Predictions for 9.29.25

Farm Shares & Fruit Boxes

Order by noon on Friday for delivery the following week.
Next week’s predicted contents list for delivery between
Monday, September 29, 2025 - Friday, October 3, 2025

Fruit Box

  • Shizuka Apples - Weaver’s Orchard
    • A Japanese variety prized for its large size, crisp texture, and mild sweetness.
    • They have a smooth yellow-green skin often blushed with red and a juicy, low-acid flavor that makes them especially refreshing.
    • Similar to Mutsu apples, Shizukas are excellent for fresh eating and hold up well in salads or cheese pairings.
  • Pixie Crisp Apples - Weaver’s Orchard
    • Smaller-sized variety known for its bright red skin, firm crunch, and tangy-sweet flavor.
    • Despite their petite size, they pack a big burst of juiciness, making them perfect for snacking.
    • Their crisp bite and balanced taste also make them a fun choice for lunch boxes or cheese boards.
  • Clementines
    • Tiny oranges in tuxedos—sweet, seedless, and so easy to peel it feels like cheating at fruit.
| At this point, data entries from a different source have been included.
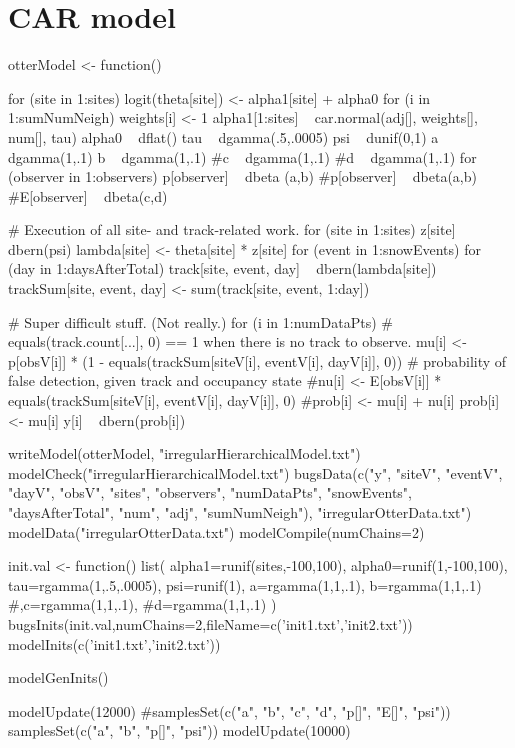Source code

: \documentclass[12pt]{article}
\begin{document}
\section{CAR model}
\scriptsize
\begin{verbatimtab}
otterModel <- function() {
    for (site in 1:sites) {
        logit(theta[site]) <- alpha1[site] + alpha0
    }
    for (i in 1:sumNumNeigh) {
        weights[i] <- 1
    }
    alpha1[1:sites] ~ car.normal(adj[], weights[], num[], tau)
    alpha0 ~ dflat()
    tau ~ dgamma(.5,.0005)
    psi ~ dunif(0,1) 
    a ~ dgamma(1,.1)
    b ~ dgamma(1,.1)
    #c ~ dgamma(1,.1)
    #d ~ dgamma(1,.1)
    for (observer in 1:observers) {
        p[observer] ~ dbeta (a,b)
	  #p[observer] ~ dbeta(a,b) %
        #E[observer] ~ dbeta(c,d) %
    }

    # Execution of all site- and track-related work.
    for (site in 1:sites) {
        z[site] ~ dbern(psi)
        lambda[site] <- theta[site] * z[site]
        for (event in 1:snowEvents) {
            for (day in 1:daysAfterTotal) {
                track[site, event, day] ~ dbern(lambda[site])
                trackSum[site, event, day] <- sum(track[site, event, 1:day])
            }
        }
    }

    # Super difficult stuff.  (Not really.)
    for (i in 1:numDataPts) {
        # equals(track.count[...], 0) == 1 when there is no track to observe.
        mu[i] <- 
            p[obsV[i]] * (1 - equals(trackSum[siteV[i], eventV[i], dayV[i]], 0))
        # probability of false detection, given track and occupancy state
        #nu[i] <- E[obsV[i]] * equals(trackSum[siteV[i], eventV[i], dayV[i]], 0)
        #prob[i] <- mu[i] + nu[i]
        prob[i] <- mu[i]
	  y[i] ~ dbern(prob[i])
    }
}

writeModel(otterModel, "irregularHierarchicalModel.txt")
modelCheck("irregularHierarchicalModel.txt")
bugsData(c("y", "siteV", "eventV", "dayV", "obsV", "sites", "observers",
           "numDataPts", "snowEvents", "daysAfterTotal", "num", "adj",
           "sumNumNeigh"), 
         "irregularOtterData.txt")
modelData("irregularOtterData.txt")
modelCompile(numChains=2)

init.val <- function(){
	list(
		alpha1=runif(sites,-100,100),
		alpha0=runif(1,-100,100),
		tau=rgamma(1,.5,.0005),
		psi=runif(1),
		a=rgamma(1,1,.1),
		b=rgamma(1,1,.1)
		#,c=rgamma(1,1,.1),
		#d=rgamma(1,1,.1)
	) 
}
bugsInits(init.val,numChains=2,fileName=c('init1.txt','init2.txt'))
modelInits(c('init1.txt','init2.txt'))

modelGenInits()

modelUpdate(12000)
#samplesSet(c("a", "b", "c", "d", "p[]", "E[]", "psi"))
samplesSet(c("a", "b", "p[]", "psi"))
modelUpdate(10000)
\end{verbatimtab}
\end{document}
Regular Farm Share (Half Bushel Box)*

  • Delicata Squash
  • Carrots
  • Salad Mix
  • Cilatro
  • Boc Choi

*Farm Shares are sourced from Goose Lane Farm in Sinking Spring, PA

NOTE: This is a predicted list…items may change or be substituted.


Farm Share Recipe Suggestion:

Hearty Roasted Delicata Squash & Carrot Grain Bowl with Cilantro-Lime Dressing

Ingredients:

  • 1 Delicata squash, sliced into half-moons (seeds removed)
  • 3–4 carrots, cut into sticks
  • 2 tbsp olive oil
  • Salt & pepper to taste
  • 1 cup quinoa or brown rice (cooked)
  • 1 small head bok choy, chopped
  • 4 cups salad mix
  • 1 can chickpeas (15 oz), drained & rinsed
  • ¼ cup fresh cilantro, chopped
  • Juice of 1 lime
  • 1 tbsp honey (or maple syrup)
  • 1 tsp soy sauce
  • 2 tbsp olive oil (extra for dressing)

Instructions:

  1. Preheat oven to 400°F (200°C). Toss squash and carrots with olive oil, salt, and pepper. Roast 20–25 minutes until tender and caramelized.
  2. Spread chickpeas on the same tray (or a separate one), drizzle with a little olive oil, salt, and pepper. Roast 15–20 minutes until slightly crispy.
  3. In a small bowl, whisk lime juice, honey, soy sauce, and olive oil. Stir in chopped cilantro.
  4. In a large bowl, layer cooked quinoa/rice, salad mix, and bok choy. Top with roasted squash, carrots, and chickpeas.
  5. Drizzle with cilantro-lime dressing and toss just before serving.